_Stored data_
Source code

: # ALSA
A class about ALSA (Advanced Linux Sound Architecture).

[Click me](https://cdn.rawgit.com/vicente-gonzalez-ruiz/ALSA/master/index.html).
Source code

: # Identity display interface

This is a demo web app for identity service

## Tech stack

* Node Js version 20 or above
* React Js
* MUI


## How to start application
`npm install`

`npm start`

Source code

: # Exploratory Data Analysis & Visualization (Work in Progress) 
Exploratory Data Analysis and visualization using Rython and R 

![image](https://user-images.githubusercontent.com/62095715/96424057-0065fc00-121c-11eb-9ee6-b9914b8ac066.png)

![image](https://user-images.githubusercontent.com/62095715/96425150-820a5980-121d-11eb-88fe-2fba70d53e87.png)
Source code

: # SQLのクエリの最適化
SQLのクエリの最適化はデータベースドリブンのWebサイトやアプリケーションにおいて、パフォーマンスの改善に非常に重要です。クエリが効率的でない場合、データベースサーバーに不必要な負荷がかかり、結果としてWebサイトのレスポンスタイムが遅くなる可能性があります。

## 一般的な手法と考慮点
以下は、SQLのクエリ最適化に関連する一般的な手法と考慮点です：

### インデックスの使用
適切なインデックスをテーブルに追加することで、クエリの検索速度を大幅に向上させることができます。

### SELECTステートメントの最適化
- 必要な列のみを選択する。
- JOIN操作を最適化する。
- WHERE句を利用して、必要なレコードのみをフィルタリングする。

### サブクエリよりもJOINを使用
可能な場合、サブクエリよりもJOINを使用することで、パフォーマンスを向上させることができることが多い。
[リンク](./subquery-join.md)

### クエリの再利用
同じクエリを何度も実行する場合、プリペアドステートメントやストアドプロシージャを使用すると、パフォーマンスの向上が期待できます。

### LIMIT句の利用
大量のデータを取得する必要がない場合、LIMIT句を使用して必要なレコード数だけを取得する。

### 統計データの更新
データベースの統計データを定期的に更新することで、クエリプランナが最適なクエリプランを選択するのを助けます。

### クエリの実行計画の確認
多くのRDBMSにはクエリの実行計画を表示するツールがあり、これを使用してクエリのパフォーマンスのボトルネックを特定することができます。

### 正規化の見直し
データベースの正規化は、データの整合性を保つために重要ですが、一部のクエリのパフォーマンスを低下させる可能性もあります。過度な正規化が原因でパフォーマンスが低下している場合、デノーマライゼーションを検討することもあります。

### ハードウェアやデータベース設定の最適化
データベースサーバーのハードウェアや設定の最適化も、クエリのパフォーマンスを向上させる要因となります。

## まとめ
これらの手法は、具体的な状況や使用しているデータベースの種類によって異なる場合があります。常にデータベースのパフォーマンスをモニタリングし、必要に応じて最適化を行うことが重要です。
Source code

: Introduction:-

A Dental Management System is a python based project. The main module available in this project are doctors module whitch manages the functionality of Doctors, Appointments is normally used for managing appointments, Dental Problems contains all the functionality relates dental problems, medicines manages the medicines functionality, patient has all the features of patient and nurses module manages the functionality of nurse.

_What needs to be done_
For the records above, state the count of lines where "Exploratory" appears, without any other text.

_Answer to the exercise_
2